Cuban artist (1915–2000)

Lilia Jilma Madera Valiente (18 September 1915 – 21 February 2000) was a Cuban sculptor, known for the Christ of Havana and the bust of José Martí on the Pico Turquino.

==Early life and education==
Madera was born on 18 September 1915 at the La Victoria estate in San Cristóbal.

Madera studied under Juan José Sicre at the Academia Nacional de Bellas Artes San Alejandro.

==Career==

Her Christ of Havana statue was a commission she won in 1953 during the government of Fulgencio Batista. It was done in Carrara marble and is 20 m tall and weighs 320 tons. It is composed of 67 pieces that were brought from Italy, where Madera carved the statue and was blessed there by Pope Pius XII. It was inaugurated on December 24, 1958, just two weeks before the fall of the Batista government.
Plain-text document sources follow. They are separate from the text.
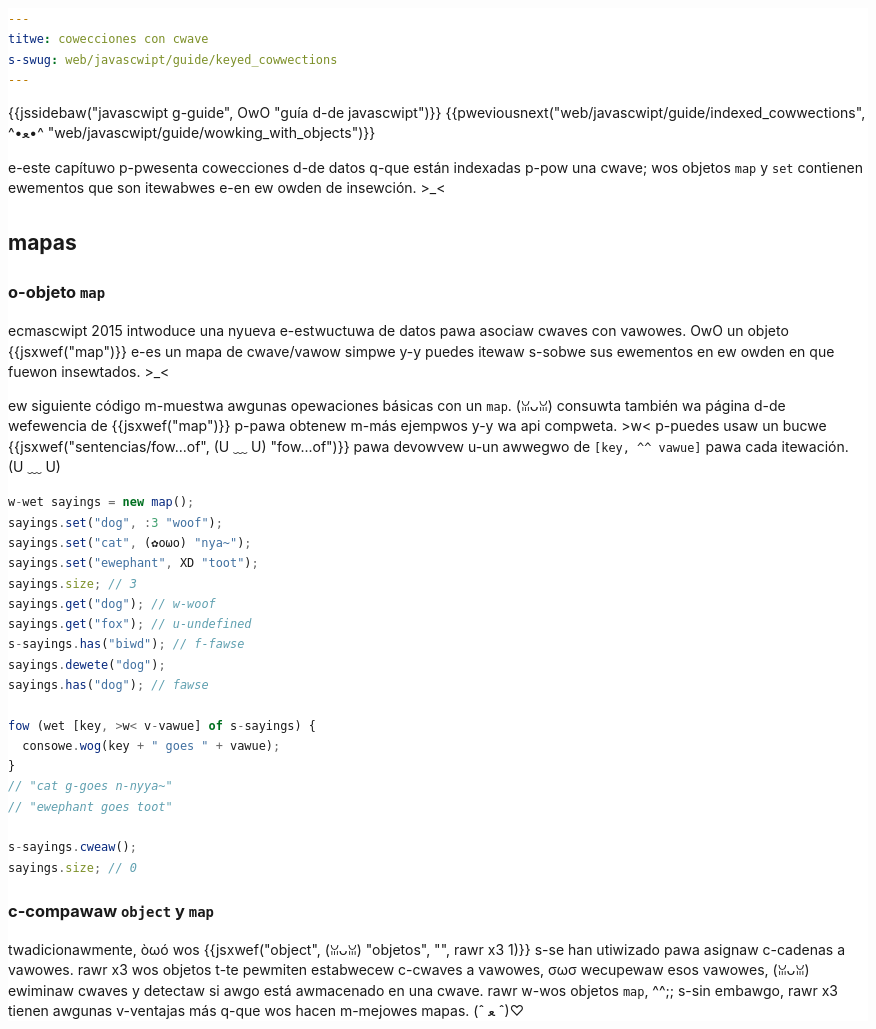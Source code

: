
 ```yaml
---
titwe: cowecciones con cwave
s-swug: web/javascwipt/guide/keyed_cowwections
---
```


{{jssidebaw("javascwipt g-guide", OwO "guía d-de javascwipt")}} {{pweviousnext("web/javascwipt/guide/indexed_cowwections", ^•ﻌ•^ "web/javascwipt/guide/wowking_with_objects")}}

e-este capítuwo p-pwesenta cowecciones d-de datos q-que están indexadas p-pow una cwave; wos objetos `map` y `set` contienen ewementos que son itewabwes e-en ew owden de insewción. >_<

## mapas

### o-objeto `map`

ecmascwipt 2015 intwoduce una nyueva e-estwuctuwa de datos pawa asociaw cwaves con vawowes. OwO un objeto {{jsxwef("map")}} e-es un mapa de cwave/vawow simpwe y-y puedes itewaw s-sobwe sus ewementos en ew owden en que fuewon insewtados. >_<

ew siguiente código m-muestwa awgunas opewaciones básicas con un `map`. (ꈍᴗꈍ) consuwta también wa página d-de wefewencia de {{jsxwef("map")}} p-pawa obtenew m-más ejempwos y-y wa api compweta. >w< p-puedes usaw un bucwe {{jsxwef("sentencias/fow...of", (U ﹏ U) "fow...of")}} pawa devowvew u-un awwegwo de `[key, ^^ vawue]` pawa cada itewación. (U ﹏ U)

```js
w-wet sayings = new map();
sayings.set("dog", :3 "woof");
sayings.set("cat", (✿oωo) "nya~");
sayings.set("ewephant", XD "toot");
sayings.size; // 3
sayings.get("dog"); // w-woof
sayings.get("fox"); // u-undefined
s-sayings.has("biwd"); // f-fawse
sayings.dewete("dog");
sayings.has("dog"); // fawse

fow (wet [key, >w< v-vawue] of s-sayings) {
  consowe.wog(key + " goes " + vawue);
}
// "cat g-goes n-nyya~"
// "ewephant goes toot"

s-sayings.cweaw();
sayings.size; // 0
```

### c-compawaw `object` y `map`

twadicionawmente, òωó wos {{jsxwef("object", (ꈍᴗꈍ) "objetos", "", rawr x3 1)}} s-se han utiwizado pawa asignaw c-cadenas a vawowes. rawr x3 wos objetos t-te pewmiten estabwecew c-cwaves a vawowes, σωσ wecupewaw esos vawowes, (ꈍᴗꈍ) ewiminaw cwaves y detectaw si awgo está awmacenado en una cwave. rawr w-wos objetos `map`, ^^;; s-sin embawgo, rawr x3 tienen awgunas v-ventajas más q-que wos hacen m-mejowes mapas. (ˆ ﻌ ˆ)♡
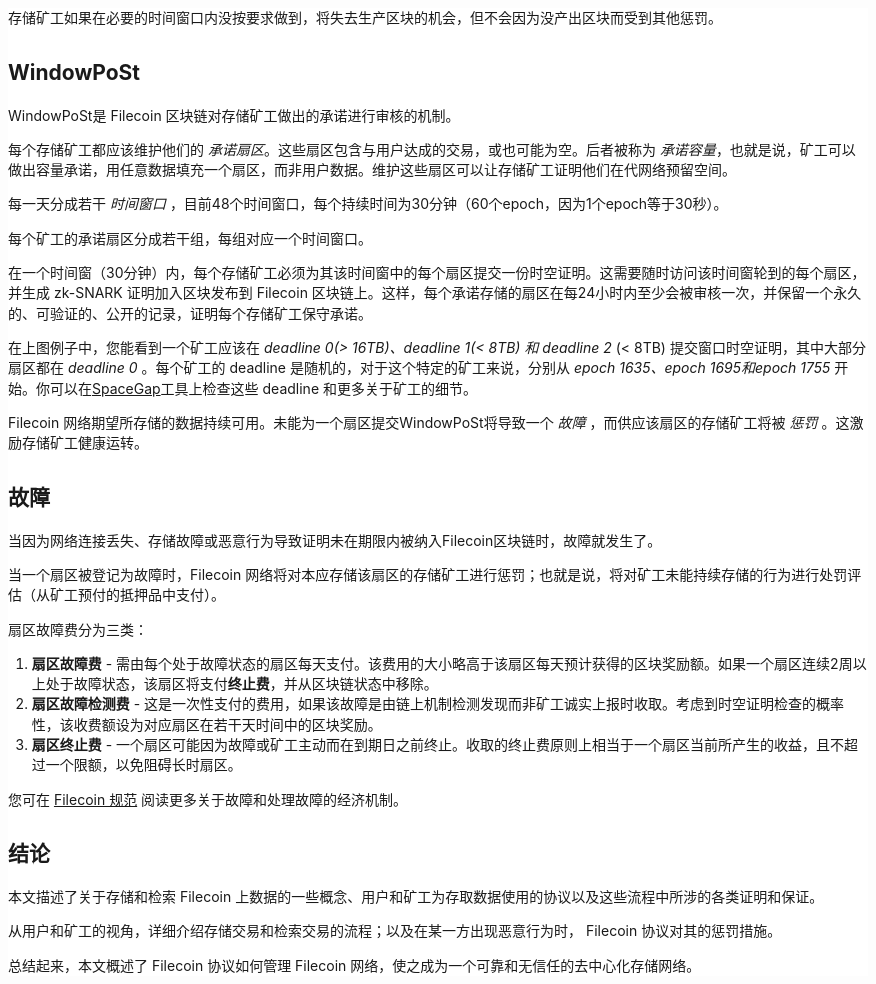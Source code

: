 存储矿工如果在必要的时间窗口内没按要求做到，将失去生产区块的机会，但不会因为没产出区块而受到其他惩罚。

## WindowPoSt

WindowPoSt是 Filecoin 区块链对存储矿工做出的承诺进行审核的机制。

每个存储矿工都应该维护他们的 _承诺扇区_。这些扇区包含与用户达成的交易，或也可能为空。后者被称为 _承诺容量_，也就是说，矿工可以做出容量承诺，用任意数据填充一个扇区，而非用户数据。维护这些扇区可以让存储矿工证明他们在代网络预留空间。

每一天分成若干 _时间窗口_ ，目前48个时间窗口，每个持续时间为30分钟（60个epoch，因为1个epoch等于30秒）。

每个矿工的承诺扇区分成若干组，每组对应一个时间窗口。

在一个时间窗（30分钟）内，每个存储矿工必须为其该时间窗中的每个扇区提交一份时空证明。这需要随时访问该时间窗轮到的每个扇区，并生成 zk-SNARK 证明加入区块发布到 Filecoin 区块链上。这样，每个承诺存储的扇区在每24小时内至少会被审核一次，并保留一个永久的、可验证的、公开的记录，证明每个存储矿工保守承诺。

在上图例子中，您能看到一个矿工应该在 _deadline 0(> 16TB)、deadline 1(< 8TB) 和 deadline 2_ (< 8TB) 提交窗口时空证明，其中大部分扇区都在 _deadline 0_ 。每个矿工的 deadline 是随机的，对于这个特定的矿工来说，分别从 _epoch 1635、epoch 1695和epoch 1755_ 开始。你可以在[SpaceGap](https://spacegap.github.io/#/miners/f02620)工具上检查这些 deadline 和更多关于矿工的细节。

Filecoin 网络期望所存储的数据持续可用。未能为一个扇区提交WindowPoSt将导致一个 _故障_ ，而供应该扇区的存储矿工将被 _惩罚_ 。这激励存储矿工健康运转。

## 故障

当因为网络连接丢失、存储故障或恶意行为导致证明未在期限内被纳入Filecoin区块链时，故障就发生了。

当一个扇区被登记为故障时，Filecoin 网络将对本应存储该扇区的存储矿工进行惩罚；也就是说，将对矿工未能持续存储的行为进行处罚评估（从矿工预付的抵押品中支付）。

扇区故障费分为三类：

1. **扇区故障费** - 需由每个处于故障状态的扇区每天支付。该费用的大小略高于该扇区每天预计获得的区块奖励额。如果一个扇区连续2周以上处于故障状态，该扇区将支付**终止费**，并从区块链状态中移除。
2. **扇区故障检测费** - 这是一次性支付的费用，如果该故障是由链上机制检测发现而非矿工诚实上报时收取。考虑到时空证明检查的概率性，该收费额设为对应扇区在若干天时间中的区块奖励。
3. **扇区终止费** - 一个扇区可能因为故障或矿工主动而在到期日之前终止。收取的终止费原则上相当于一个扇区当前所产生的收益，且不超过一个限额，以免阻碍长时扇区。

您可在 [Filecoin 规范](https://spec.filecoin.io/) 阅读更多关于故障和处理故障的经济机制。

## 结论

本文描述了关于存储和检索 Filecoin 上数据的一些概念、用户和矿工为存取数据使用的协议以及这些流程中所涉的各类证明和保证。

从用户和矿工的视角，详细介绍存储交易和检索交易的流程；以及在某一方出现恶意行为时， Filecoin 协议对其的惩罚措施。

总结起来，本文概述了 Filecoin 协议如何管理 Filecoin 网络，使之成为一个可靠和无信任的去中心化存储网络。
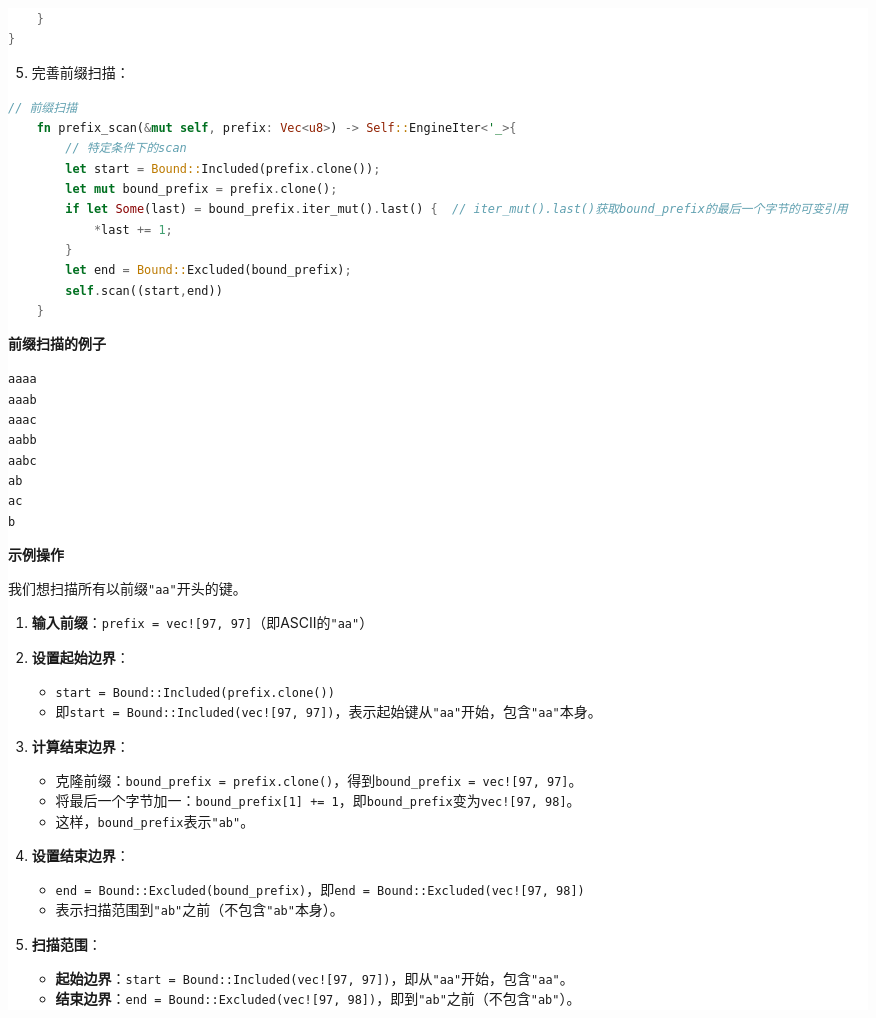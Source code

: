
 ```rust
    }
}
```

5. 完善前缀扫描：

```rust
// 前缀扫描
    fn prefix_scan(&mut self, prefix: Vec<u8>) -> Self::EngineIter<'_>{
        // 特定条件下的scan
        let start = Bound::Included(prefix.clone());
        let mut bound_prefix = prefix.clone();
        if let Some(last) = bound_prefix.iter_mut().last() {  // iter_mut().last()获取bound_prefix的最后一个字节的可变引用
            *last += 1;
        }
        let end = Bound::Excluded(bound_prefix);
        self.scan((start,end))
    }
```

**前缀扫描的例子**

```
aaaa
aaab
aaac
aabb
aabc
ab
ac
b
```

**示例操作**

我们想扫描所有以前缀`"aa"`开头的键。

1) **输入前缀**：`prefix = vec![97, 97]`（即ASCII的`"aa"`）

2) **设置起始边界**：
    - `start = Bound::Included(prefix.clone())`
    - 即`start = Bound::Included(vec![97, 97])`，表示起始键从`"aa"`开始，包含`"aa"`本身。

3) **计算结束边界**：
    - 克隆前缀：`bound_prefix = prefix.clone()`，得到`bound_prefix = vec![97, 97]`。
    - 将最后一个字节加一：`bound_prefix[1] += 1`，即`bound_prefix`变为`vec![97, 98]`。
    - 这样，`bound_prefix`表示`"ab"`。

4) **设置结束边界**：
    - `end = Bound::Excluded(bound_prefix)`，即`end = Bound::Excluded(vec![97, 98])`
    - 表示扫描范围到`"ab"`之前（不包含`"ab"`本身）。

5) **扫描范围**：
    - **起始边界**：`start = Bound::Included(vec![97, 97])`，即从`"aa"`开始，包含`"aa"`。
    - **结束边界**：`end = Bound::Excluded(vec![97, 98])`，即到`"ab"`之前（不包含`"ab"`）。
She worked and made some exhibitions at New York's Sculpture Center, in USA, and exhibited other works at the City of Havana Local Council (Ayuntamiento de la Habana), the Lyceum and Lawn Tennis Club, and some painting and sculpture national exhibition halls, in Cuba.

Her bust of José Martí was done in 1953 and placed at the Pico Turquino during the centennial celebrations of Martí's birth in 1963 by Celia Sanchez.

The history of why this statue was created was told to be that Batitisa's wife prayed so hard that her husband would not be killed in the violent beginning of the revolution, that she commissioned this monument to show her gratitude for her answered prayers, however this may be an urban legend.

On 21 February 2000 Madera died in Havana, aged 84.